● PROBLEM: Please reproduce all entries word for word, leaving every image behind.

● MATERIAL FOR THIS EXERCISE:
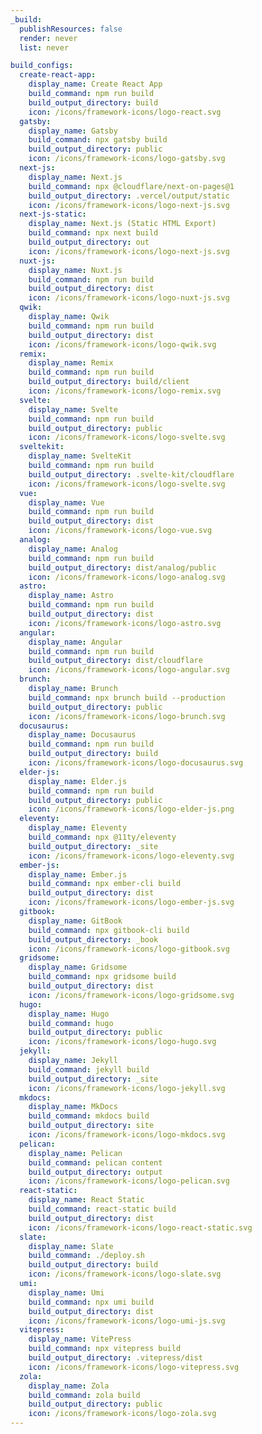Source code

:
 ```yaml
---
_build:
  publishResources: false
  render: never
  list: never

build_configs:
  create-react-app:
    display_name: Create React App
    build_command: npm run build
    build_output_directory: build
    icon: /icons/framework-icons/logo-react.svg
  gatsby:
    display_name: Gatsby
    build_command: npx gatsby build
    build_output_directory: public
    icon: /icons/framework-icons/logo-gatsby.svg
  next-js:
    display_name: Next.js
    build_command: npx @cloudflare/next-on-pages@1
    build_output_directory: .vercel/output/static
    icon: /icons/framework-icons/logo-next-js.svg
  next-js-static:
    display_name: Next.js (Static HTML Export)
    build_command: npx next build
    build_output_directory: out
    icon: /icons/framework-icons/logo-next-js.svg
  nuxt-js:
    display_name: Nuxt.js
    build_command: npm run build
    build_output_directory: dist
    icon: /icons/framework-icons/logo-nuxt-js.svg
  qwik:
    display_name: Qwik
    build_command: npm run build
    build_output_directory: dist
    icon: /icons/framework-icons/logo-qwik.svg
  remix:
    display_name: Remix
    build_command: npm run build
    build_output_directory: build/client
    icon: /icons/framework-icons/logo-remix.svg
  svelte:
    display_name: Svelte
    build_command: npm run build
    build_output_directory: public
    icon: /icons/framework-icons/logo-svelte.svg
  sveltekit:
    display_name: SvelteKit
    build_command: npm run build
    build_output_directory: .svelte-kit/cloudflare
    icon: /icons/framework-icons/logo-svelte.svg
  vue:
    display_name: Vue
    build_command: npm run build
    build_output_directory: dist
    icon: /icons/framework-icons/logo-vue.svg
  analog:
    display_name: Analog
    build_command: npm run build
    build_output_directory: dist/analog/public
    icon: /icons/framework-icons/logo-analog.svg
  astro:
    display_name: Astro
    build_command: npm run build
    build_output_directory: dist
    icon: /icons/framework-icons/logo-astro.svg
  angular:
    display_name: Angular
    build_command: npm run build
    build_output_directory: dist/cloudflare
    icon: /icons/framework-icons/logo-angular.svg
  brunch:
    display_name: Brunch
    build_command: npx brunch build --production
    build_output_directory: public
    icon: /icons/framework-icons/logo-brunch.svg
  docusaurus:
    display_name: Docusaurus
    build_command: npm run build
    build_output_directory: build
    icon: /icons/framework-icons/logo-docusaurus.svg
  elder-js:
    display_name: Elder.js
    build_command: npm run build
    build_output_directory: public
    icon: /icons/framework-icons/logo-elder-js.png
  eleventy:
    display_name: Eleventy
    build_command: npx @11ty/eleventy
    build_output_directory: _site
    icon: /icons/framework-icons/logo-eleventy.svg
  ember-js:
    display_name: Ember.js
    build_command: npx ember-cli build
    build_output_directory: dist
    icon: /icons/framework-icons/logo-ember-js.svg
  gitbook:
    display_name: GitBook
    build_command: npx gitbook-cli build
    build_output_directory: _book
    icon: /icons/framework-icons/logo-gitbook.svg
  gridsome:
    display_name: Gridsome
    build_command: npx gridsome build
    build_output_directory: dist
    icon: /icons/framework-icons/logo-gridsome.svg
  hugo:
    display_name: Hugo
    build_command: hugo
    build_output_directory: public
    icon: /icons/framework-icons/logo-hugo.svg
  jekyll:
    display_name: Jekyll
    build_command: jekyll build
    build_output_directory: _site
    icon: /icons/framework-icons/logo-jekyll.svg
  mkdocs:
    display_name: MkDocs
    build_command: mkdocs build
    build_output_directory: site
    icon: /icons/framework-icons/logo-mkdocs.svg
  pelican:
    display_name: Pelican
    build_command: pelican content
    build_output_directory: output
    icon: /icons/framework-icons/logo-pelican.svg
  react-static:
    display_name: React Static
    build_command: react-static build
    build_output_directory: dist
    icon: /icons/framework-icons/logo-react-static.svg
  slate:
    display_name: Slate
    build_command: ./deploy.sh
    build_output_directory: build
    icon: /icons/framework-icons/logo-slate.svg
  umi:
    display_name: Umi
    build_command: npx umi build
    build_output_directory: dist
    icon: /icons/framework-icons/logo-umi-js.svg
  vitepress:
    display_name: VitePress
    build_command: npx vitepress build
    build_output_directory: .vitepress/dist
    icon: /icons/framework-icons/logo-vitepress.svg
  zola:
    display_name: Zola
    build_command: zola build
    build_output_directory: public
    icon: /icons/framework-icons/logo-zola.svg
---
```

● EXERCISE SOLUTION:
Source code

:
 ```yaml
---
_build:
  publishResources: false
  render: never
  list: never

build_configs:
  create-react-app:
    display_name: Create React App
    build_command: npm run build
    build_output_directory: build
    icon: /icons/framework-icons/logo-react.svg
  gatsby:
    display_name: Gatsby
    build_command: npx gatsby build
    build_output_directory: public
    icon: /icons/framework-icons/logo-gatsby.svg
  next-js:
    display_name: Next.js
    build_command: npx @cloudflare/next-on-pages@1
    build_output_directory: .vercel/output/static
    icon: /icons/framework-icons/logo-next-js.svg
  next-js-static:
    display_name: Next.js (Static HTML Export)
    build_command: npx next build
    build_output_directory: out
    icon: /icons/framework-icons/logo-next-js.svg
  nuxt-js:
    display_name: Nuxt.js
    build_command: npm run build
    build_output_directory: dist
    icon: /icons/framework-icons/logo-nuxt-js.svg
  qwik:
    display_name: Qwik
    build_command: npm run build
    build_output_directory: dist
    icon: /icons/framework-icons/logo-qwik.svg
  remix:
    display_name: Remix
    build_command: npm run build
    build_output_directory: build/client
    icon: /icons/framework-icons/logo-remix.svg
  svelte:
    display_name: Svelte
    build_command: npm run build
    build_output_directory: public
    icon: /icons/framework-icons/logo-svelte.svg
  sveltekit:
    display_name: SvelteKit
    build_command: npm run build
    build_output_directory: .svelte-kit/cloudflare
    icon: /icons/framework-icons/logo-svelte.svg
  vue:
    display_name: Vue
    build_command: npm run build
    build_output_directory: dist
    icon: /icons/framework-icons/logo-vue.svg
  analog:
    display_name: Analog
    build_command: npm run build
    build_output_directory: dist/analog/public
    icon: /icons/framework-icons/logo-analog.svg
  astro:
    display_name: Astro
    build_command: npm run build
    build_output_directory: dist
    icon: /icons/framework-icons/logo-astro.svg
  angular:
    display_name: Angular
    build_command: npm run build
    build_output_directory: dist/cloudflare
    icon: /icons/framework-icons/logo-angular.svg
  brunch:
    display_name: Brunch
    build_command: npx brunch build --production
    build_output_directory: public
    icon: /icons/framework-icons/logo-brunch.svg
  docusaurus:
    display_name: Docusaurus
    build_command: npm run build
    build_output_directory: build
    icon: /icons/framework-icons/logo-docusaurus.svg
  elder-js:
    display_name: Elder.js
    build_command: npm run build
    build_output_directory: public
    icon: /icons/framework-icons/logo-elder-js.png
  eleventy:
    display_name: Eleventy
    build_command: npx @11ty/eleventy
    build_output_directory: _site
    icon: /icons/framework-icons/logo-eleventy.svg
  ember-js:
    display_name: Ember.js
    build_command: npx ember-cli build
    build_output_directory: dist
    icon: /icons/framework-icons/logo-ember-js.svg
  gitbook:
    display_name: GitBook
    build_command: npx gitbook-cli build
    build_output_directory: _book
    icon: /icons/framework-icons/logo-gitbook.svg
  gridsome:
    display_name: Gridsome
    build_command: npx gridsome build
    build_output_directory: dist
    icon: /icons/framework-icons/logo-gridsome.svg
  hugo:
    display_name: Hugo
    build_command: hugo
    build_output_directory: public
    icon: /icons/framework-icons/logo-hugo.svg
  jekyll:
    display_name: Jekyll
    build_command: jekyll build
    build_output_directory: _site
    icon: /icons/framework-icons/logo-jekyll.svg
  mkdocs:
    display_name: MkDocs
    build_command: mkdocs build
    build_output_directory: site
    icon: /icons/framework-icons/logo-mkdocs.svg
  pelican:
    display_name: Pelican
    build_command: pelican content
    build_output_directory: output
    icon: /icons/framework-icons/logo-pelican.svg
  react-static:
    display_name: React Static
    build_command: react-static build
    build_output_directory: dist
    icon: /icons/framework-icons/logo-react-static.svg
  slate:
    display_name: Slate
    build_command: ./deploy.sh
    build_output_directory: build
    icon: /icons/framework-icons/logo-slate.svg
  umi:
    display_name: Umi
    build_command: npx umi build
    build_output_directory: dist
    icon: /icons/framework-icons/logo-umi-js.svg
  vitepress:
    display_name: VitePress
    build_command: npx vitepress build
    build_output_directory: .vitepress/dist
    icon: /icons/framework-icons/logo-vitepress.svg
  zola:
    display_name: Zola
    build_command: zola build
    build_output_directory: public
    icon: /icons/framework-icons/logo-zola.svg
---
```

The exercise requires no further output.